The “Slip Box” method for career planning

Modern science texts tell high school students that they must first formulate a hypothesis and then conduct experiments to determine whether or not that hypothesis is true.

But that’s the opposite of what Charles Darwin did. He didn’t start out with a developed idea for the theory of natural selection. When he set out aboard the S.S. Beagle and traveled to the Galapagos Islands, he had no hypothesis.

Instead, Darwin set out to observe and collect notes and ideas.

The accumulation of these observations, learnings, ideas, and notes led to the formulation of a hypothesis and the subsequent development of the theory. He worked from the ground up, not from a hypothesis backward, like the “slip box” note-taking approach explained by Sönke Ahrens in How to Take Smart Notes.*

Cal Newport’s advice in So Good They Can’t Ignore You seems similar in this regard. Common career advice is to find something you’re “passionate” about and find a way to make that passion fit a job or career. But he argues the opposite—passion comes after someone develops experience in a job, skill, or career path. It’s not the catalyst (at least not in most cases).

One could argue that the “Slip Box” approach taken by researchers and scientists—gathering lots of ideas first, then developing an argument—would similarly benefit career planning.

Don’t start with a predetermined passion or career path.
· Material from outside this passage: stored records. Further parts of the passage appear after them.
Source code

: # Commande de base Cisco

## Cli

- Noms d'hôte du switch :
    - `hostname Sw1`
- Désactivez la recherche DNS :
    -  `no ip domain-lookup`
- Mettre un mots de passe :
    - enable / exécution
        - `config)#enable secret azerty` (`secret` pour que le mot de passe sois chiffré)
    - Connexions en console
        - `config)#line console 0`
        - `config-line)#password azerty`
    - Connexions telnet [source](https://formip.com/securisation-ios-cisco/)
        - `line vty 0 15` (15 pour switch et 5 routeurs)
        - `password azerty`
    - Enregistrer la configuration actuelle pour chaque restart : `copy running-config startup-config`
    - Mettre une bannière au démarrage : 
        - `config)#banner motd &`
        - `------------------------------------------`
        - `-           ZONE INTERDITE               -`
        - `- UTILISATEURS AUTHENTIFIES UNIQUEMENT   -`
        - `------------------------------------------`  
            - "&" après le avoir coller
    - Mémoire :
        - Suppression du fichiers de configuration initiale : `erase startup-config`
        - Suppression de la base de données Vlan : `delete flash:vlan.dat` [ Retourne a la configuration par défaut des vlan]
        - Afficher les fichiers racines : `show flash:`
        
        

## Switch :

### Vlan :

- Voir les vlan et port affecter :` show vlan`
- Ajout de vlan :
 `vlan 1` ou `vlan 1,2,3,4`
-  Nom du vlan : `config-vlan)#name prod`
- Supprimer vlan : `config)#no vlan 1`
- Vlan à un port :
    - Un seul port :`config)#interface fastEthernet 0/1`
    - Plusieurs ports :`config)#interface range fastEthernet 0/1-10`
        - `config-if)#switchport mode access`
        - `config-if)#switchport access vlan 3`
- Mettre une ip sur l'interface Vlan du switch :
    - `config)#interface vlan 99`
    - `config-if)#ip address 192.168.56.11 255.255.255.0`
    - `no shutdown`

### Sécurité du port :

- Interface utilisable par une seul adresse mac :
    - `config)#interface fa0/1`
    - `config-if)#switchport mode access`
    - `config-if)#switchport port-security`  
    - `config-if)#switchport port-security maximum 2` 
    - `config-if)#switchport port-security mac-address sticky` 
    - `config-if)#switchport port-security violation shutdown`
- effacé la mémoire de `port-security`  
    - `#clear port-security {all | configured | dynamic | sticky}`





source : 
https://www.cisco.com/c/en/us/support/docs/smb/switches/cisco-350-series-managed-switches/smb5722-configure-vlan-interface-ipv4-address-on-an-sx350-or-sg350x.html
Instead, begin with exploration, discovery, and experimentation.

The result will be a fully fleshed-out and rewarding career with passion as the byproduct.


*Ahrens’s book is one of my favorites and directly responsible for my ability to write as much as I do.

The premise is simple to understand: collect ideas and write notes to yourself about your thoughts when reading, studying, or observing without worrying about “what it’s for. Over time, you’ll have collected so many ideas and come up with so many original ideas that different arguments and hypotheses will form almost of their own accord.

A fun-filling (rather than fulfilling) career

Starting in the late 1970s, the idea of “passion” entered our discussions about work. 

The goal became to find work that aligned with pre-existing interests, rather than pursuing mastery of a difficult craft (which had been our way of doing things for hundreds of years).

Don’t get me wrong, you absolutely must be interested in what you do. That’s vital to persevere through the difficulties that arise in learning anything new and worthwhile.

But I’m coming to find that our obsession with trying to align work with things we already like is sapping us of our ability to enjoy (or at least be satisfied with) most any type of work available to us.

We’re asking our jobs what they can do for us, rather than focusing on what we can offer the world by engaging in those jobs.

Satisfaction and enjoyment in our work is a lot like motivation. We think we have to wait for motivation to hit before we act on something (like getting in a workout or finishing a difficult project). But that motivation only comes after we’ve taken the action.

Action precedes motivation, not the other way around. And happiness in our work often comes AFTER we do the difficult work itself.

It’s probably not what you want to hear… But that doesn’t make it untrue.